══ Information provided

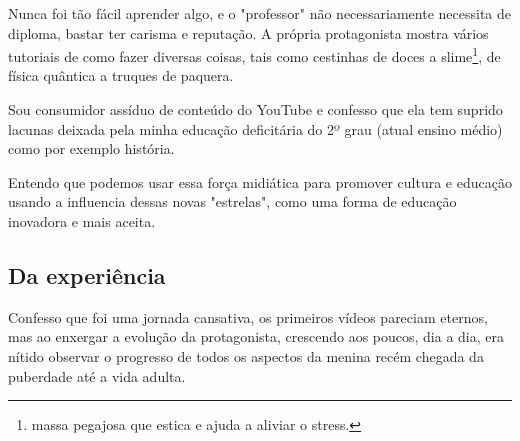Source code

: Nunca foi tão fácil aprender algo, e o "professor"  não necessariamente necessita de diploma, bastar ter carisma e reputação. A própria protagonista mostra vários tutoriais de como fazer diversas coisas, tais como cestinhas de doces a slime\footnote{ massa pegajosa que estica e ajuda a aliviar o stress.}, de física quântica a truques de paquera.

Sou consumidor assíduo de conteúdo do YouTube e confesso que ela tem suprido lacunas deixada pela minha educação deficitária do 2º grau (atual ensino médio) como por exemplo história.

Entendo que podemos usar essa força midiática para promover cultura e educação usando a influencia dessas novas "estrelas", como uma forma de educação inovadora e mais aceita.

\subsection{Da experiência}

Confesso que foi uma jornada cansativa, os primeiros vídeos pareciam eternos, mas ao enxergar a evolução da protagonista, crescendo aos poucos, dia a dia, era nítido observar o progresso de todos os aspectos da menina recém chegada da puberdade até a vida adulta.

════

Exercise objective:
Only the lines from the one with "truques de paquera." to the end of the listing are wanted. Print them exactly, keeping both ends.

Task solution:
: Nunca foi tão fácil aprender algo, e o "professor"  não necessariamente necessita de diploma, bastar ter carisma e reputação. A própria protagonista mostra vários tutoriais de como fazer diversas coisas, tais como cestinhas de doces a slime\footnote{ massa pegajosa que estica e ajuda a aliviar o stress.}, de física quântica a truques de paquera.

Sou consumidor assíduo de conteúdo do YouTube e confesso que ela tem suprido lacunas deixada pela minha educação deficitária do 2º grau (atual ensino médio) como por exemplo história.

Entendo que podemos usar essa força midiática para promover cultura e educação usando a influencia dessas novas "estrelas", como uma forma de educação inovadora e mais aceita.

\subsection{Da experiência}

Confesso que foi uma jornada cansativa, os primeiros vídeos pareciam eternos, mas ao enxergar a evolução da protagonista, crescendo aos poucos, dia a dia, era nítido observar o progresso de todos os aspectos da menina recém chegada da puberdade até a vida adulta.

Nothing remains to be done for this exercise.